Столкновение это и непонимание, слышащееся в обвинениях в донкишотстве, побуждают Гоголя объясниться, хотя он сразу даёт почувствовать другу, что его решение было послано «не на усмотрение», а «на исполнение
» (выделено решительно Гоголем) и к этому вопросу он не намерен возвращаться. Тут искренний порыв Гоголя столкнулся с точкой зрения внешнего мира, который при первом движении его обновлённой души отказал ему в участии, сочувствии. Внешний мир восставал против этого поступка ввиду его вызывающего характера, ввиду того, что Гоголь этим самым вновь ставил себя вне этого мира, над ним.Давая урок своей корреспондентке, Гоголь пишет, что непонимание это давно стало его уделом, особенно со стороны людей литературы, которые всегда замкнуты на себе, считают своё литературное дело главным делом и не помышляют о том, что кто-то может ставить дело души выше литературы.

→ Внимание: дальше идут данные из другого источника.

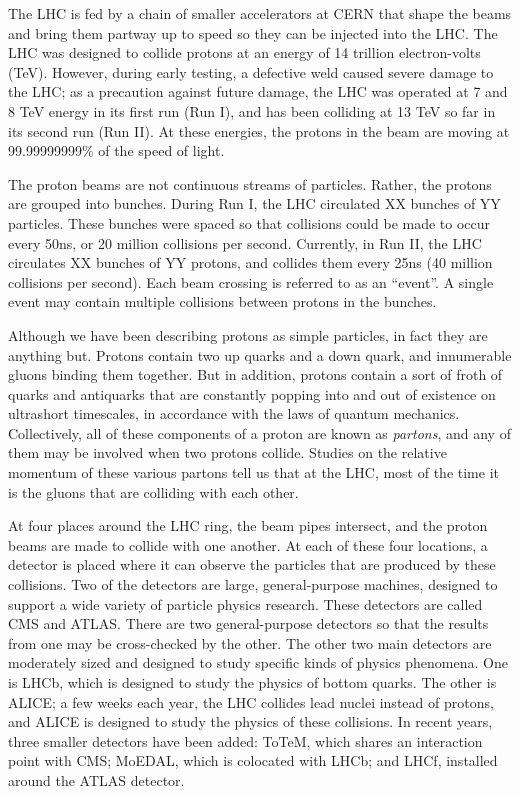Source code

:
The LHC is fed by a chain of smaller accelerators at CERN that shape
the beams and bring them partway up to speed so they can be injected
into the LHC. The LHC was designed to collide protons at an energy of
14 trillion electron-volts (TeV). However, during early testing, a
defective weld caused severe damage to the LHC; as a precaution
against future damage, the LHC was operated at 7 and 8 TeV energy in
its first run (Run I), and has been colliding at 13 TeV so far in its
second run (Run II). At these energies, the protons in the beam are
moving at 99.99999999\% of the speed of light.

The proton beams are not continuous streams of particles. Rather, the
protons are grouped into bunches. During Run I, the LHC circulated XX
bunches of YY particles. These bunches were spaced so that collisions
could be made to occur every 50ns, or 20 million collisions per
second. Currently, in Run II, the LHC circulates XX bunches of YY protons, and
collides them every 25ns (40 million collisions per second). %
Each beam crossing is referred to as an ``event''. A single event may
contain multiple collisions between protons in the bunches. %


Although we have been describing protons as simple particles, in fact
they are anything but. Protons contain two up quarks and a down quark,
and innumerable gluons binding them together. But in addition, protons
contain a sort of froth of quarks and antiquarks that are constantly
popping into and out of existence on ultrashort timescales, in
accordance with the laws of quantum mechanics. Collectively, all of
these components of a proton are known as \emph{partons}, and any of
them may be involved when two protons collide. Studies on the relative
momentum of these various partons tell us that at the LHC, most of the
time it is the gluons that are colliding with each other. %

At four places around the LHC ring, the beam pipes intersect, and the
proton beams are made to collide with one another. At each of these
four locations, a detector is placed where it can observe the
particles that are produced by these collisions. Two of
the detectors are large, general-purpose machines, designed to support
a wide variety of particle physics research. These detectors are called CMS
and ATLAS. There are two general-purpose detectors so that the results from one
may be cross-checked by the other. The other two main
detectors are moderately sized and designed to study specific kinds of physics
phenomena. One is LHCb, which is designed to study the physics of
bottom quarks. The other is ALICE; a few weeks each year, the LHC
collides lead nuclei instead of protons, and ALICE is designed to
study the physics of these collisions. In recent years, three smaller detectors have
been added: ToTeM, which shares an interaction point with CMS; MoEDAL,
which is colocated with LHCb; and LHCf, installed around the ATLAS detector.

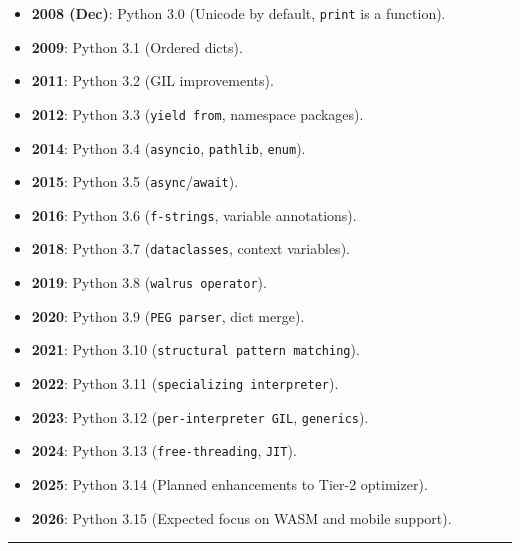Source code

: \begin{itemize}
\tightlist
\item
  \textbf{2008 (Dec)}: Python 3.0 (Unicode by default,
  \passthrough{\lstinline!print!} is a function).
\item
  \textbf{2009}: Python 3.1 (Ordered dicts).
\item
  \textbf{2011}: Python 3.2 (GIL improvements).
\item
  \textbf{2012}: Python 3.3 (\passthrough{\lstinline!yield from!},
  namespace packages).
\item
  \textbf{2014}: Python 3.4 (\passthrough{\lstinline!asyncio!},
  \passthrough{\lstinline!pathlib!}, \passthrough{\lstinline!enum!}).
\item
  \textbf{2015}: Python 3.5
  (\passthrough{\lstinline!async!}/\passthrough{\lstinline!await!}).
\item
  \textbf{2016}: Python 3.6 (\passthrough{\lstinline!f-strings!},
  variable annotations).
\item
  \textbf{2018}: Python 3.7 (\passthrough{\lstinline!dataclasses!},
  context variables).
\item
  \textbf{2019}: Python 3.8 (\passthrough{\lstinline!walrus operator!}).
\item
  \textbf{2020}: Python 3.9 (\passthrough{\lstinline!PEG parser!}, dict
  merge).
\item
  \textbf{2021}: Python 3.10
  (\passthrough{\lstinline!structural pattern matching!}).
\item
  \textbf{2022}: Python 3.11
  (\passthrough{\lstinline!specializing interpreter!}).
\item
  \textbf{2023}: Python 3.12
  (\passthrough{\lstinline!per-interpreter GIL!},
  \passthrough{\lstinline!generics!}).
\item
  \textbf{2024}: Python 3.13 (\passthrough{\lstinline!free-threading!},
  \passthrough{\lstinline!JIT!}).
\item
  \textbf{2025}: Python 3.14 (Planned enhancements to Tier-2 optimizer).
\item
  \textbf{2026}: Python 3.15 (Expected focus on WASM and mobile
  support).
\end{itemize}

\begin{center}\rule{0.5\linewidth}{0.5pt}\end{center}

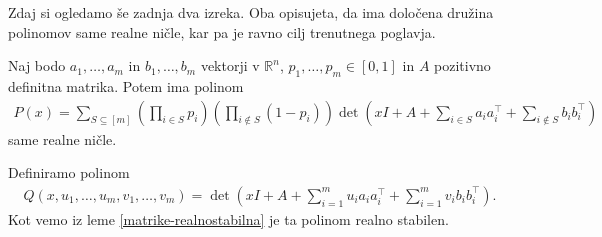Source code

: Zdaj si ogledamo še zadnja dva izreka. Oba opisujeta, da ima določena družina polinomov same realne ničle, kar pa je ravno cilj trenutnega poglavja.
\begin{izrek}\label{realne-nicle-velik-polinom-1}
    Naj bodo \(a_1, \ldots, a_m\) in \(b_1, \ldots, b_m\) vektorji v \(\mathbb R^n\), \(p_1,\ldots, p_m \in [0,1]\) in \(A\) pozitivno definitna matrika. Potem ima polinom
    \begin{align*}
        P(x) = \sum_{S\subseteq [m]} \left(\prod_{i\in S} p_i\right)\left(\prod_{i\notin S} \left(1-p_i\right)\right) \det\left(xI + A + \sum_{i\in S} a_i a_i^\top + \sum_{i\notin S} b_i b_i^\top\right)
    \end{align*}
    same realne ničle.
\end{izrek}
\begin{dokaz}
    Definiramo polinom
    \begin{align*}
        Q(x, u_1, \ldots, u_m, v_1, \ldots, v_m) = \det\left(xI + A + \sum_{i=1}^m u_i a_i a_i^\top + \sum_{i=1}^m v_i b_i b_i^\top\right).
    \end{align*}
    Kot vemo iz leme \ref{matrike-realnostabilna} je ta polinom realno stabilen.


\end{dokaz}
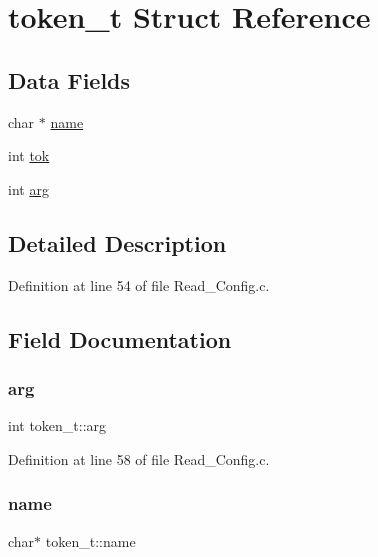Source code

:\hypertarget{structtoken__t}{}\section{token\+\_\+t Struct Reference}
\label{structtoken__t}
\subsection*{Data Fields}
\begin{DoxyCompactItemize}
\item 
char $\ast$ \hyperlink{structtoken__t_a6280ddf4c14a5d6079686deb5f415dfb}{name}
\item 
int \hyperlink{structtoken__t_ab6ff2146ea8b1275e249fd0412988215}{tok}
\item 
int \hyperlink{structtoken__t_a0196ebf4a7713197df326bb28c045c25}{arg}
\end{DoxyCompactItemize}


\subsection{Detailed Description}


Definition at line 54 of file Read\+\_\+\+Config.\+c.



\subsection{Field Documentation}
\mbox{\label{structtoken__t_a0196ebf4a7713197df326bb28c045c25}} 
\subsubsection{\texorpdfstring{arg}{arg}}
{\footnotesize\ttfamily int token\+\_\+t\+::arg}



Definition at line 58 of file Read\+\_\+\+Config.\+c.

\mbox{\label{structtoken__t_a6280ddf4c14a5d6079686deb5f415dfb}} 
\subsubsection{\texorpdfstring{name}{name}}
{\footnotesize\ttfamily char$\ast$ token\+\_\+t\+::name}



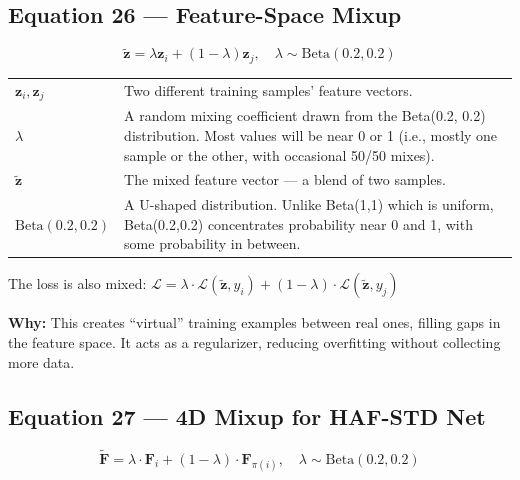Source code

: \documentclass[12pt, a4paper]{article}
\begin{document}
\subsection{Equation 26 --- Feature-Space Mixup}

\begin{eqbox}
\[
\tilde{\mathbf{z}} = \lambda \mathbf{z}_i + (1-\lambda)\mathbf{z}_j, \quad \lambda \sim \text{Beta}(0.2, 0.2)
\]
\end{eqbox}

\begin{explainbox}
\begin{tabular}{lp{11cm}}
$\mathbf{z}_i, \mathbf{z}_j$ & Two different training samples' feature vectors.\\[0.2cm]
$\lambda$ & A random mixing coefficient drawn from the Beta(0.2, 0.2) distribution. Most values will be near 0 or 1 (i.e., mostly one sample or the other, with occasional 50/50 mixes).\\[0.2cm]
$\tilde{\mathbf{z}}$ & The mixed feature vector --- a blend of two samples.\\[0.2cm]
$\text{Beta}(0.2, 0.2)$ & A U-shaped distribution. Unlike Beta(1,1) which is uniform, Beta(0.2,0.2) concentrates probability near 0 and 1, with some probability in between.
\end{tabular}

The loss is also mixed: $\mathcal{L} = \lambda \cdot \mathcal{L}(\tilde{\mathbf{z}}, y_i) + (1-\lambda) \cdot \mathcal{L}(\tilde{\mathbf{z}}, y_j)$

\textbf{Why:} This creates ``virtual'' training examples between real ones, filling gaps in the feature space. It acts as a regularizer, reducing overfitting without collecting more data.
\end{explainbox}


\subsection{Equation 27 --- 4D Mixup for HAF-STD Net}

\begin{eqbox}
\[
\tilde{\mathbf{F}} = \lambda \cdot \mathbf{F}_i + (1 - \lambda) \cdot \mathbf{F}_{\pi(i)}, \quad \lambda \sim \text{Beta}(0.2, 0.2)
\]
\end{eqbox}
\end{document}
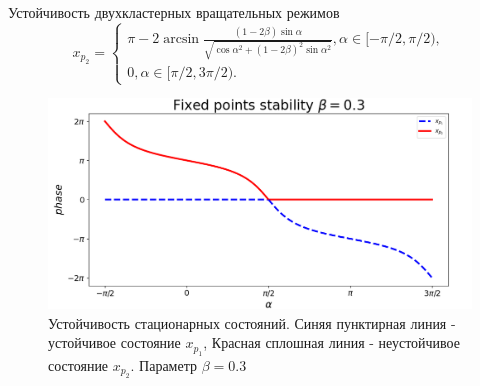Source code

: \begin{chapter}{Устойчивость двухкластерных вращательных режимов}
	\begin{equation} \label{x2}
	x_{p_2} = \begin{cases}
		\pi - 2\arcsin{\frac{(1 - 2\beta) \sin{\alpha}}{\sqrt{\cos{\alpha}^2 + (1 - 2\beta)^2\sin{\alpha}^2}}}, \alpha \in [-\pi/2, \pi/2), \\
		0, \alpha \in [\pi/2, 3\pi/2).
		\end{cases}
	\end{equation}
	\begin{figure}[h!]\center		
		\includegraphics[width=1\columnwidth]{pictures/fixed-points.png} 
		\caption{Устойчивость стационарных состояний.
		Синяя пунктирная линия - устойчивое состояние $x_{p_1}$,
		Красная сплошная линия - неустойчивое состояние $x_{p_2}$.
		Параметр $\beta = 0.3$}
		\label{fp-2}
	\end{figure}


\end{chapter}

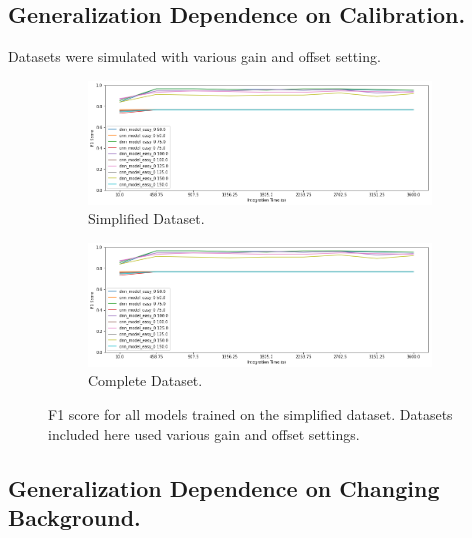 \subsection{Generalization Dependence on Calibration.}

Datasets were simulated with various gain and offset setting.

\begin{figure}[H]
     \centering
     \begin{subfigure}[b]{0.9\textwidth}
         \centering
         \includegraphics[width=\textwidth]{images/results_easy_distance_comparison}
         \caption{Simplified Dataset.}
         \label{fig:results_easy_distance_comparison_simple}
     \end{subfigure}

     \begin{subfigure}[b]{0.9\textwidth}
         \centering
         \includegraphics[width=\textwidth]{images/results_easy_distance_comparison}
         \caption{Complete Dataset.}
         \label{fig:results_easy_distance_comparison_full}
     \end{subfigure}
        \caption{F1 score for all models trained on the simplified dataset. Datasets included here used various gain and offset settings.}
        \label{fig:results_easy_distance_comparison}
\end{figure}



\subsection{Generalization Dependence on Changing Background.}

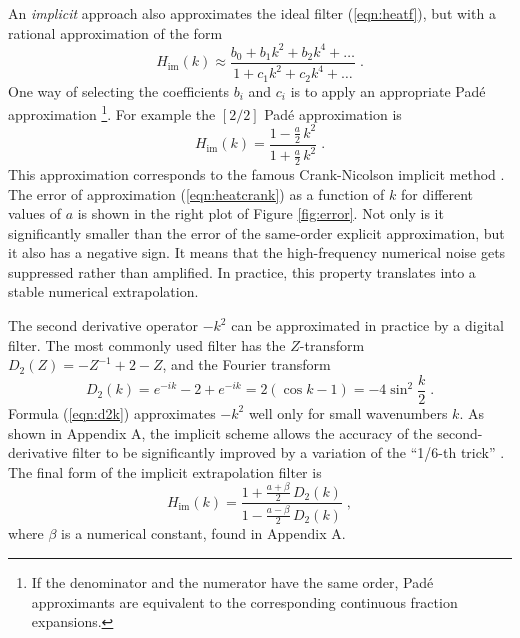 \par
An \emph{implicit} approach also approximates the ideal filter
(\ref{eqn:heatf}), but with a rational approximation of the form
\begin{equation}
  \label{eqn:heatpade}
  H_{\mbox{im}} (k) \approx \frac{b_0 + b_1 k^2 + b_2 k^4 + \ldots}
  {1 + c_1 k^2 + c_2 k^4 + \ldots}
\;.
\end{equation}
One way of selecting the coefficients $b_i$ and $c_i$ is to apply an
appropriate Pad\'{e} approximation \cite{pade}\footnote{If the
  denominator and the numerator have the same order, Pad\'{e}
  approximants are equivalent to the corresponding continuous
  fraction expansions.}.  For example the $[2/2]$ Pad\'{e}
approximation is
\begin{equation}
  \label{eqn:heatcrank}
  H_{\mbox{im}} (k) =
  \frac{1 - \frac{a}{2}\,k^2}{1 + \frac{a}{2}\,k^2}
  \;.
\end{equation}
This approximation corresponds to the famous Crank-Nicolson implicit
method \cite{cn}. The error of approximation (\ref{eqn:heatcrank}) as
a function of $k$ for different values of $a$ is shown in the right
plot of Figure \ref{fig:error}. Not only is it significantly smaller
than the error of the same-order explicit approximation, but it also
has a negative sign. It means that the high-frequency numerical noise
gets suppressed rather than amplified. In practice, this property
translates into a stable numerical extrapolation.
\par
The second derivative operator $-k^2$ can be approximated in practice
by a digital filter. The most commonly used filter has the
$Z$-transform $D_2 (Z) = -Z^{-1} + 2 - Z$, and the Fourier transform
\begin{equation}
  \label{eqn:d2k}
  D_2 (k) = e^{-ik} - 2 + e^{-ik} = 2 (\cos{k} - 1) = -4
  \sin^2{\frac{k}{2}}\;.
\end{equation}
Formula (\ref{eqn:d2k}) approximates $-k^2$ well only for small
wavenumbers $k$. As shown in Appendix A, the implicit scheme allows
the accuracy of the second-derivative filter to be significantly
improved by a variation of the ``1/6-th trick''
\cite{Claerbout.blackwell.85}. The final form of the implicit
extrapolation filter is
\begin{equation}
  \label{eqn:heatfk}
   H_{\mbox{im}} (k) =
   \frac{1 + \frac{a+\beta}{2}\,D_2 (k)}{1 - \frac{a-\beta}{2}\,D_2 (k)}
   \;,
\end{equation}
where $\beta$ is a numerical constant, found in Appendix A.

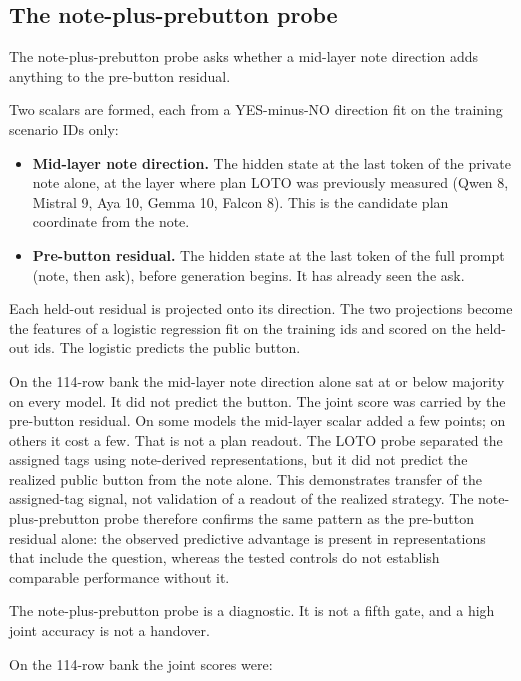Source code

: \documentclass[11pt,a4paper]{article}
\providecommand{\tightlist}{\setlength{\itemsep}{0pt}\setlength{\parskip}{0pt}}
\begin{document}
\subsection{The note-plus-prebutton probe}

The note-plus-prebutton probe asks whether a mid-layer note direction
adds anything to the pre-button residual.

Two scalars are formed, each from a YES-minus-NO direction fit on the
training scenario IDs only:

\begin{itemize}
\tightlist
\item
  \textbf{Mid-layer note direction.} The hidden state at the last token
  of the private note alone, at the layer where plan LOTO was previously
  measured (Qwen 8, Mistral 9, Aya 10, Gemma 10, Falcon 8). This is the
  candidate plan coordinate from the note.
\item
  \textbf{Pre-button residual.} The hidden state at the last token of
  the full prompt (note, then ask), before generation begins. It has
  already seen the ask.
\end{itemize}

Each held-out residual is projected onto its direction. The two
projections become the features of a logistic regression fit on the
training ids and scored on the held-out ids. The logistic predicts the
public button.

On the 114-row bank the mid-layer note direction alone sat at or below
majority on every model. It did not predict the button. The joint score
was carried by the pre-button residual. On some models the mid-layer
scalar added a few points; on others it cost a few. That is not a plan
readout. The LOTO probe separated the assigned tags using note-derived
representations, but it did not predict the realized public button from
the note alone. This demonstrates transfer of the assigned-tag signal,
not validation of a readout of the realized strategy. The
note-plus-prebutton probe therefore confirms the same pattern as the
pre-button residual alone: the observed predictive advantage is present
in representations that include the question, whereas the tested
controls do not establish comparable performance without it.

The note-plus-prebutton probe is a diagnostic. It is not a fifth gate,
and a high joint accuracy is not a handover.

On the 114-row bank the joint scores were:
\end{document}
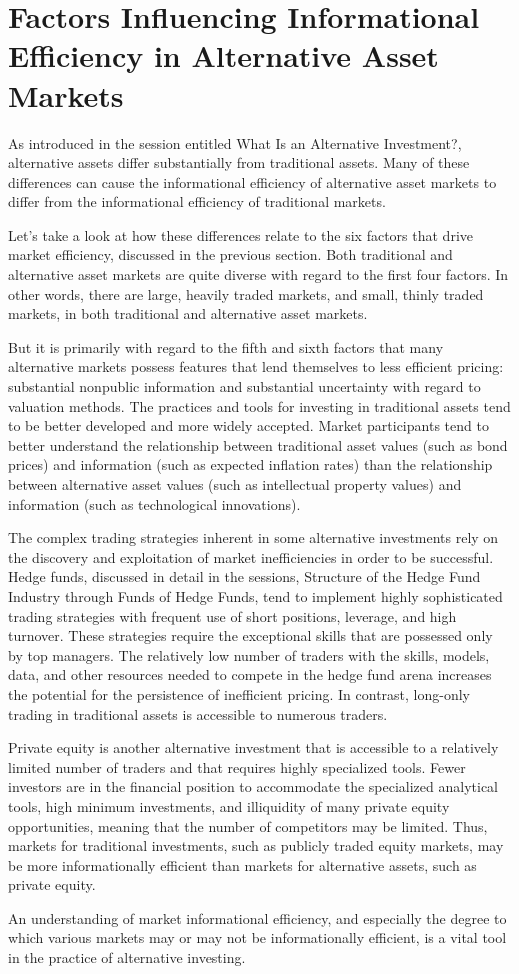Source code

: \documentclass[11pt]{article}
\begin{document}
\section*{Factors Influencing Informational Efficiency in Alternative Asset Markets}
As introduced in the session entitled What Is an Alternative Investment?, alternative assets differ substantially from traditional assets. Many of these differences can cause the informational efficiency of alternative asset markets to differ from the informational efficiency of traditional markets.

Let's take a look at how these differences relate to the six factors that drive market efficiency, discussed in the previous section. Both traditional and alternative asset markets are quite diverse with regard to the first four factors. In other words, there are large, heavily traded markets, and small, thinly traded markets, in both traditional and alternative asset markets.

But it is primarily with regard to the fifth and sixth factors that many alternative markets possess features that lend themselves to less efficient pricing: substantial nonpublic information and substantial uncertainty with regard to valuation methods. The practices and tools for investing in traditional assets tend to be better developed and more widely accepted. Market participants tend to better understand the relationship between traditional asset values (such as bond prices) and information (such as expected inflation rates) than the relationship between alternative asset values (such as intellectual property values) and information (such as technological innovations).

The complex trading strategies inherent in some alternative investments rely on the discovery and exploitation of market inefficiencies in order to be successful. Hedge funds, discussed in detail in the sessions, Structure of the Hedge Fund Industry through Funds of Hedge Funds, tend to implement highly sophisticated trading strategies with frequent use of short positions, leverage, and high turnover. These strategies require the exceptional skills that are possessed only by top managers. The relatively low number of traders with the skills, models, data, and other resources needed to compete in the hedge fund arena increases the potential for the persistence of inefficient pricing. In contrast, long-only trading in traditional assets is accessible to numerous traders.

Private equity is another alternative investment that is accessible to a relatively limited number of traders and that requires highly specialized tools. Fewer investors are in the financial position to accommodate the specialized analytical tools, high minimum investments, and illiquidity of many private equity opportunities, meaning that the number of competitors may be limited. Thus, markets for traditional investments, such as publicly traded equity markets, may be more informationally efficient than markets for alternative assets, such as private equity.

An understanding of market informational efficiency, and especially the degree to which various markets may or may not be informationally efficient, is a vital tool in the practice of alternative investing.
\end{document}
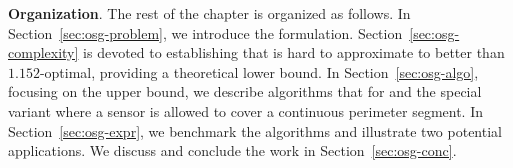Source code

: 

\textbf{Organization}. The rest of the chapter is organized as follows. 
In Section~\ref{sec:osg-problem}, we introduce the \osgt formulation. 
Section~\ref{sec:osg-complexity} is devoted to establishing that \osgt is 
hard to approximate to better than $1.152$-optimal, providing a theoretical
lower bound. In Section~\ref{sec:osg-algo}, focusing on the upper bound, 
we describe algorithms that for \osgt and the special \opgt variant 
where a sensor is allowed to cover a continuous perimeter segment.
In Section~\ref{sec:osg-expr}, we benchmark the algorithms and illustrate two 
potential applications. We discuss and conclude the work in Section~\ref{sec:osg-conc}.



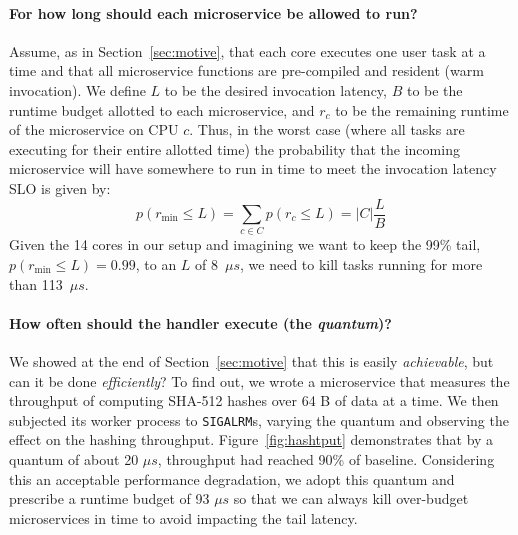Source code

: \paragraph{For how long should each microservice be allowed to run?}
Assume, as in Section~\ref{sec:motive}, that each core executes one user task at a
time and that all microservice
functions are pre-compiled and resident (warm invocation).
We define $L$ to be the desired invocation latency, $B$ to be the
runtime budget allotted to each microservice, and $r_c$ to be the remaining runtime
of the microservice on CPU $c$.  Thus, in the worst case (where all tasks are
executing for their entire allotted time) the probability that the incoming
microservice will have somewhere to run in time to meet the invocation
latency SLO is given by:
\begin{equation}
p(r_\textrm{min} \le L) = \sum\limits_{c \in C} p(r_c \le L) = \big| C \big| \frac{L}{B}
\end{equation}
Given the 14 cores in our setup and imagining we want to keep the 99\% tail,
$p(r_\textrm{min} \le L) = 0.99$, to an $L$ of 8~$\mu{}s$, we need to kill tasks
running for more than 113~$\mu{}s$.

\paragraph{How often should the handler execute (the \emph{quantum})?}
We showed at the end of Section~\ref{sec:motive} that this is easily
\textit{achievable}, but can it be done \textit{efficiently}?  To find out, we wrote
a microservice that measures the throughput of computing SHA-512 hashes over 64 B of
data at a time.  We then subjected its worker process to \texttt{SIGALRM}s, varying
the quantum and observing the effect on the hashing throughput.
Figure~\ref{fig:hashtput} demonstrates that by a quantum of about 20 $\mu{}s$,
throughput had reached 90\% of baseline.  Considering this an acceptable performance
degradation, we adopt this quantum and prescribe a runtime budget of 93 $\mu{}s$ so
that we can always kill over-budget microservices in time to avoid impacting the tail
latency.

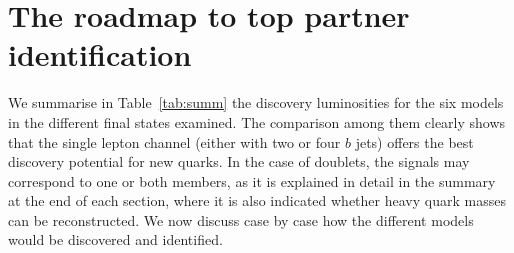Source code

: \documentclass[12pt,a4paper]{article}
\begin{document}
\section{The roadmap to top partner identification}
\label{sec:summ}


We summarise in Table~\ref{tab:summ} the discovery luminosities for the six models in the different final states examined. The comparison among them clearly shows that the single lepton channel (either with two or four $b$ jets) offers the best discovery potential for new quarks. In the case of doublets, the signals may correspond to one or both members, as it is explained in detail in the summary at the end of each section, where it is also indicated whether heavy quark masses can be reconstructed. We now discuss case by case how the different models would be discovered and identified.
\end{document}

На примере Плетнёва он показывает, как складывались его отношения с литераторами, когда он начинал и они принимали его как младшего. Уже тогда, пишет Гоголь, они не понимали меня до конца. «Я всегда умел уважать их достоинства и умел от каждого из них воспользоваться тем, что
(выделено Гоголем. – И. З.) каждый из них в силах был дать мне. Для этого у меня был всегда ум. Так как в уме моём была всегда многосторонность и как пользоваться другими и воспитываться была у меня всегда охота, то неудивительно, что мне всякий из них сделался приятелем… Но никогда никому из них я не навязывался на дружбу… ни от кого не требовал жить со мной душа в душу, разделять со мною мои мнения и т. п… я уже и тогда чувствовал, что любить мы должны всех более или менее, смотря по их достоинствам, но истинным и ближайшим другом, которому бы могли поверять мы всё до малейшего движения нашего сердца, мы должны избирать только одного бога». «Я бы никогда не мог высказать себя всего никому», – добавляет к этим словам Гоголь, внося в число не посвящаемых им в свои душевные тайны и… Пушкина. «И таково было положение дел до времени выезда моего из России. Никто из них меня не знал».«С тех пор, как я оставил Россию, произошла во мне великая перемена, – пишет Гоголь. – Душа
(выделено Гоголем. – И. З.) заняла меня всего…» Но этот процесс уже был скрыт от глаз приятелей. Когда же он вернулся… «они все встретили меня с разверстыми объятиями. Всякий из них, занятый литературным делом, кто журналом, кто другим, пристрастившись к одной какой-нибудь любимой идее и встречая в других противников своему мнению, ждал меня как какого-то мессию, которого ждут евреи, в уверенности, что я разделю его мысли и идеи, поддержу его и защищу против других, считая это первым условием и актом дружбы…». Так вели себя и Плетнёв (которому «вообразилось, что он по смерти Пушкина должен защищать его могилу изданием «Современника»), так вели себя Погодин, Шевырев, Аксаковы, Белинский, «…началось что-то вроде ревности… Каждый из них на месте меня составил себе свой собственный идеал, им же сочинённый образ и характер, и сражался с собственным своим сочинением в полной уверенности, что сражается со мною. Теперь, конечно, всё это смешно, и я могу, сказавши: «Дети, дети!», обратиться по-прежнему к своему делу».